L’ambassadeur, voyant qu’il faisait des instances inutiles pour qu’on lui donnât la princesse, et qu’on se contentait de lui promettre, mais si solennellement qu’il n’y avait pas lieu d’en douter, demeura peu auprès du roi et retourna en poste rendre compte à ses maîtres de sa négociation.

Quand le prince sut qu’il ne pouvait espérer sa chère Désirée de plus de trois mois, il fit des plaintes qui affligèrent toute la cour. Il ne dormait plus, il ne mangeait point ; il devint triste et rêveur ; la vivacité de son teint se changea en couleur de soucis. Il demeurait des jours entiers couché sur un canapé dans son cabinet à regarder le portrait de sa princesse ; il lui écrivait à tous moments et présentait les lettres à ce portrait, comme s’il eût été capable de les lire.

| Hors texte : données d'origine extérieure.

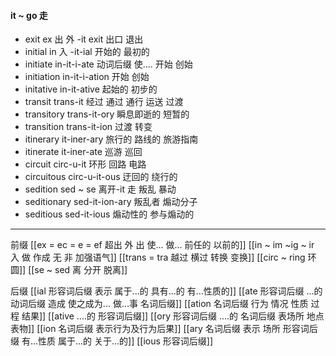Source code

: #### it ~ go 走

- exit ex 出  外 -it  exit 出口  退出
- initial in 入 -it-ial 开始的 最初的
- initiate in-it-i-ate 动词后缀 使.... 开始 创始 
- initiation in-it-i-ation 开始 创始
- initative in-it-ative 起始的  初步的
- transit trans-it 经过 通过 通行 运送 过渡
- transitory trans-it-ory 瞬息即逝的 短暂的
- transition trans-it-ion 过渡 转变
- itinerary it-iner-ary  旅行的 路线的 旅游指南
- itinerate it-iner-ate  巡游 巡回
- circuit circ-u-it 环形 回路 电路
- circuitous circ-u-it-ous 迂回的 绕行的
- sedition sed ~ se 离开-it 走 叛乱  暴动
- seditionary sed-it-ion-ary 叛乱者 煽动分子
- seditious sed-it-ious  煽动性的 参与煽动的

---
前缀
[[ex  = ec = e = ef 超出 外 出 使... 做... 前任的 以前的]]
[[in  ~ im ~ig ~ ir 入 做 作成  无 非 加强语气]]
[[trans  = tra 越过 横过  转换 变换]]
[[circ ~ ring 环 圆]]
[[se  ~ sed 离 分开 脱离]]

后缀
[[ial 形容词后缀 表示 属于...的 具有...的 有...性质的]]
[[ate 形容词后缀  ...的 动词后缀 造成 使之成为... 做...事 名词后缀]]
[[ation 名词后缀  行为 情况 性质 过程 结果]]
[[ative ....的 形容词后缀]]
[[ory 形容词后缀 ....的 名词后缀 表场所 地点 表物]]
[[ion  名词后缀 表示行为及行为后果]]
[[ary 名词后缀 表示 场所  形容词后缀 有...性质 属于...的 关于...的]]
[[ious 形容词后缀]]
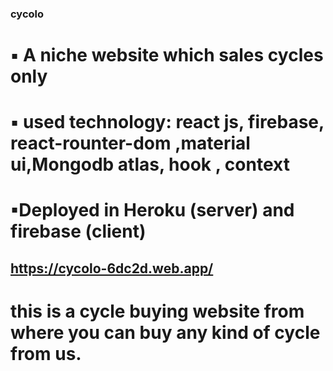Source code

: ### cycolo  
# ▪  A niche website which sales cycles only
 # ▪ used technology: react js, firebase, react-rounter-dom ,material ui,Mongodb atlas, hook , context 
  # ▪Deployed in Heroku (server) and firebase (client)

## https://cycolo-6dc2d.web.app/

# this is a cycle buying website from where you can buy any kind of cycle from us.
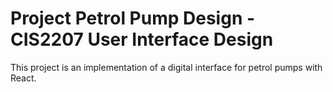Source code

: # Project Petrol Pump Design - CIS2207 User Interface Design

This project is an implementation of a digital interface for petrol pumps with React. 
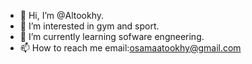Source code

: - 👋 Hi, I’m @Altookhy.
- 👀 I’m interested in gym and sport.
- 🌱 I’m currently learning sofware engneering.
- 📫 How to reach me email:osamaatookhy@gmail.com 

<!---
Altookhy/Altookhy is a ✨ special ✨ repository because its `README.md` (this file) appears on your GitHub profile.
You can click the Preview link to take a look at your changes.
--->
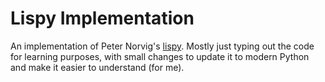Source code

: # Lispy Implementation

An implementation of Peter Norvig's [lispy](http://www.norvig.com/lispy.html). Mostly just typing out the code for learning purposes, with small changes to update it to modern Python and make it easier to understand (for me).
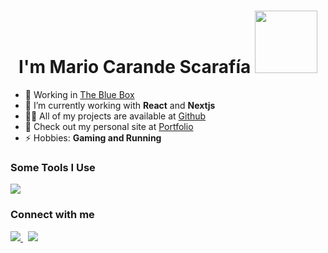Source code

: <h1 align="center">
    I'm Mario Carande Scarafía
    <img width="100px" src="https://i.pinimg.com/originals/6e/a5/fd/6ea5fd598477f4eb62253fc3004039ca.gif" />
</h1>

- 🔭 Working in [The Blue Box](https://www.thebluebox.dev/)
- 🌱 I’m currently working with **React** and **Nextjs**
- 👨‍💻 All of my projects are available at [Github](https://github.com/mariiocarande)
- 👀 Check out my personal site at [Portfolio](https://portfolio-marios-projects-2b8df8ba.vercel.app/)
- ⚡ Hobbies: **Gaming and Running**

### Some Tools I Use

<p align="left">
    <img src="https://skillicons.dev/icons?i=html,css,js,react,nextjs,tailwind,bootstrap,heroku,aws,nodejs,graphql&theme=light" />
</p>

### Connect with me

<div align="left">
  <a href="https://github.com/mariiocarande" target="_blank">
    <img src="https://skillicons.dev/icons?i=github&theme=light" />
  </a>
  &nbsp;
  <a href="https://www.linkedin.com/in/mario-carande-scarafia/" target="_blank">
    <img src="https://skillicons.dev/icons?i=linkedin&theme=light" />
  </a>
</div>
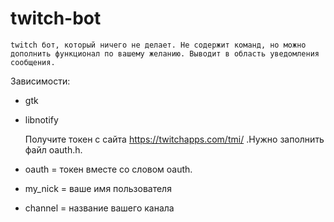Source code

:# twitch-bot
	twitch бот, который ничего не делает. Не содержит команд, но можно дополнить функционал по вашему желанию. Выводит в область уведомления сообщения.

Зависимости:
* gtk
* libnotify

	Получите токен с сайта https://twitchapps.com/tmi/ .Нужно заполнить файл oauth.h.
* oauth = токен вместе со словом oauth.
* my_nick = ваше имя пользователя 
* channel = название вашего канала
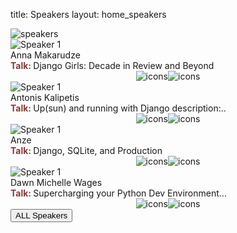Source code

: title: Speakers
layout: home_speakers

<div class="container">
<img src="/static/images/other/speakers.png" class="speaker-logo img-fluid" alt="speakers" />
    <div class="row">
        <!-- First Speaker -->
        <div class="col-lg-3 col-md-4 col-sm-6">
            <div class="swiper-slide" onclick="window.open('https://pretalx.evolutio.pt/djangocon-europe-2024/speaker/BJM3EY/','_blank')">
                <img class='speaker' src="https://pretalx.evolutio.pt/media/anna_3.jpg" alt="Speaker 1">
                <div class='speaker-name'>Anna Makarudze</div>
                <div class='speaker-title'><span style="color:#863b35; font-weight:bold">Talk: </span>Django Girls: Decade in Review and Beyond </div>
        <div style="display: flex; justify-content: center;">
                <img src="/static/images/Icons/x.png" class="iconlogo img-fluid" alt="icons" />
                <img src="/static/images/Icons/linkedin.png" class="iconlogo img-fluid" alt="icons" />
            </div>
            </div>
        </div>
        <!-- Second Speaker -->
        <div class="col-lg-3 col-md-4 col-sm-6">
            <div class="swiper-slide" onclick="window.open('https://pretalx.evolutio.pt/djangocon-europe-2024/speaker/3TG9VD/','_blank')">
                <img class='speaker' src="https://pretalx.evolutio.pt/media/avatars/Antonis_Kalipetis_Platform_D3mrWrg.png" alt="Speaker 1">
                <div class='speaker-name'>Antonis Kalipetis</div>
                <div class='speaker-title'><span style="color:#863b35; font-weight:bold">Talk: </span>Up(sun) and running with Django description:..</div>
        <div style="display: flex; justify-content: center;">
                <img src="/static/images/Icons/x.png" class="iconlogo img-fluid" alt="icons" />
                <img src="/static/images/Icons/linkedin.png" class="iconlogo img-fluid" alt="icons" />
            </div>
            </div>
        </div>
        <!-- Third Speaker -->
         <div class="col-lg-3 col-md-4 col-sm-6">
            <div class="swiper-slide" onclick="window.open('https://pretalx.evolutio.pt/djangocon-europe-2024/speaker/DGGFQB/','_blank')">
                <img class='speaker' src="https://pretalx.evolutio.pt/media/avatars/12b7e40ed1ebd4846746004c77020183_91b8QTD.jpg" alt="Speaker 1">
                <div class='speaker-name'>Anze</div>
                <div class='speaker-title'><span style="color:#863b35; font-weight:bold">Talk: </span>Django, SQLite, and Production</div>
        <div style="display: flex; justify-content: center;">
                <img src="/static/images/Icons/x.png" class="iconlogo img-fluid" alt="icons" />
                <img src="/static/images/Icons/linkedin.png" class="iconlogo img-fluid" alt="icons" />
            </div>
            </div>
        </div>
        <!-- Fourth Speaker -->
       <div class="col-lg-3 col-md-4 col-sm-6">
            <div class="swiper-slide" onclick="window.open('https://pretalx.evolutio.pt/djangocon-europe-2024/speaker/XWXU3M/','_blank')">
                <img class='speaker' src="https://pretalx.evolutio.pt/media/avatars/Screenshot_2024-01-26_130522-min_KwTGpat.png" alt="Speaker 1">
                <div class='speaker-name'>Dawn Michelle Wages</div>
                <div class='speaker-title'><span style="color:#863b35; font-weight:bold">Talk: </span>Supercharging your Python Dev Environment...</div>
        <div style="display: flex; justify-content: center;">
                <img src="/static/images/Icons/x.png" class="iconlogo img-fluid" alt="icons" />
                <img src="/static/images/Icons/linkedin.png" class="iconlogo img-fluid" alt="icons" />
            </div>
            </div>
        </div>
        <div class="row px-5 mainbutton">
  <div class="container-button pt-5 px-3 d-flex justify-content-center">
    <a href="https://pretalx.evolutio.pt/djangocon-europe-2024/speaker/" class="mx-2">
      <button class="btn btn-primary btn-lg pycon-btn yellow-btn text-uppercase home-btn" role="button">
        ALL Speakers <span class="pl-2"></span>
      </button>
    </a>
        <!-- More speakers can be added following the same pattern -->
    </div>
</div>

Enfin ses forces diminuèrent peu à peu, il tomba dangereusement malade, et pour en deviner la cause il ne fallait ni médecins ni docteurs.

Le roi se désespérait. Il aimait son fils plus tendrement que jamais père n’a aimé le sien. Il se trouvait sur le point de le perdre. Quelle douleur pour un père ! Il ne voyait aucun remède qui pût guérir le prince. Il souhaitait Désirée ; sans elle il fallait mourir. Il prit donc la résolution, dans une si grande extrémité, d’aller trouver le roi et la reine qui l’avaient promise, pour les conjurer d’avoir pitié de l’état où le prince était réduit, et de ne plus différer un mariage qui ne se ferait jamais s’ils voulaient obstinément attendre que la princesse eût quinze ans.

Cette démarche était extraordinaire ; mais elle l’aurait été bien davantage s’il eût laissé périr un fils si aimable et si cher. Cependant il se trouva une difficulté qui était insurmontable : c’est que son grand âge ne lui permettait que d’aller en litière, et cette voiture s’accordait mal avec l’impatience de son fils ; de sorte qu’il envoya en poste le fidèle Becafigue, et il écrivit les lettres du monde les plus touchantes pour engager le roi et la reine à ce qu’il souhaitait.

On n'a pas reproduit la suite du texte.